NHL Commissioner Gary Bettman dropped a hint of the league's plans
in a recent interview with Reuters when he said: "We will be in
(China) on a regular basis before the (2022) Olympics in Beijing."
The NHL's arrival in China looks set for this September with the Los
Angeles Kings and Vancouver Canucks reportedly penciled in to play
two preseason games.
There are also plans to stage grassroots programs and for teams to
play exhibition games against local Chinese clubs.
With the NHL signaling it is prepared to sit out the 2018
Pyeongchang Winter Games the International Olympic Committee has
dangled the 2022 Beijing Olympics in front of league officials as
the big prize.
Like every other business in the world, China and its 1.3 billion
population is a market the NHL is keen to develop but may not need
the IOC's help in order to tap into.
"As they say, size matters," said Bettman. "More importantly
commitment matters and to the extent there is a prioritization on
the focus of developing hockey in China that's something that gets
our attention more than just visiting for a couple of games and
disappearing.
"The IOC has alluded to the fact that maybe Korea is the gateway to
China, maybe it is, maybe it's not."
Compared to many other leagues and teams the NHL is already late to
the party.
Glamour soccer clubs like Barcelona and Manchester United long ago
seized on China's potential while the NBA has seen the country
develop into its biggest market outside the United States.

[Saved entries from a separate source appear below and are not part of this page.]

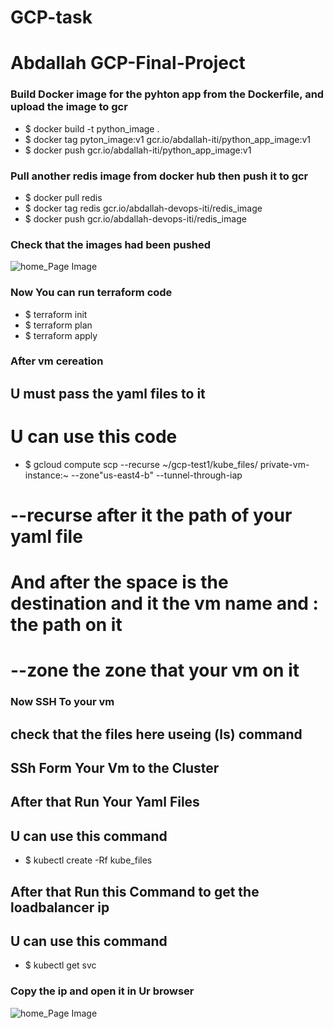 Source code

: # GCP-task
# Abdallah GCP-Final-Project
### Build Docker image for the pyhton app from the Dockerfile, and upload the image to gcr
  * $ docker build -t python_image .
  * $ docker tag pyton_image:v1 gcr.io/abdallah-iti/python_app_image:v1
  * $ docker push gcr.io/abdallah-iti/python_app_image:v1
### Pull another redis image from docker hub then push it to gcr
  * $ docker pull redis
  * $  docker tag redis   gcr.io/abdallah-devops-iti/redis_image
  * $  docker push  gcr.io/abdallah-devops-iti/redis_image
### Check that the images had been pushed
![home_Page Image](../pic/1.png)
 
### Now You can run terraform code
  * $ terraform init
  * $ terraform plan
  * $ terraform apply
### After vm cereation
 ## U must pass the yaml files to it 
  # U can use this code 
  * $ gcloud compute scp --recurse ~/gcp-test1/kube_files/ private-vm-instance:~  --zone"us-east4-b"   --tunnel-through-iap 
  # --recurse after it the path of your yaml file
  # And after the space is the destination and it the vm name and : the path on it
  # --zone the zone that your vm on it
### Now SSH To your vm 
 ## check that the files here useing (ls) command
 ## SSh Form Your Vm to the Cluster
 ## After that Run Your Yaml Files
 ## U can use this command 
 * $ kubectl create -Rf kube_files
 ## After that Run this Command to get the loadbalancer ip 
 ## U can use this command
 * $ kubectl get svc
### Copy the ip and open it in Ur browser
![home_Page Image](../pic/2.png)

Major League Baseball has a huge following in Japan and South Korea
and played games in Beijing but has yet to make a huge impact in
China market while the National Football League has an office in
Shanghai as it looks to bring the sport to the world's most populous
country.
With plans to build hundreds of hockey arenas and set up grassroots
programs ahead of the 2022 Olympics, the NHL sees China as ready to
do the heavy lifting to grow the sport, something Japan did not do
before the 1998 Nagano Winter Games.
Bettman worries South Korea may also not have a long-term vision
about how to grow the sport, giving the NHL yet another reason not
to send its players to Pyeongchang next year.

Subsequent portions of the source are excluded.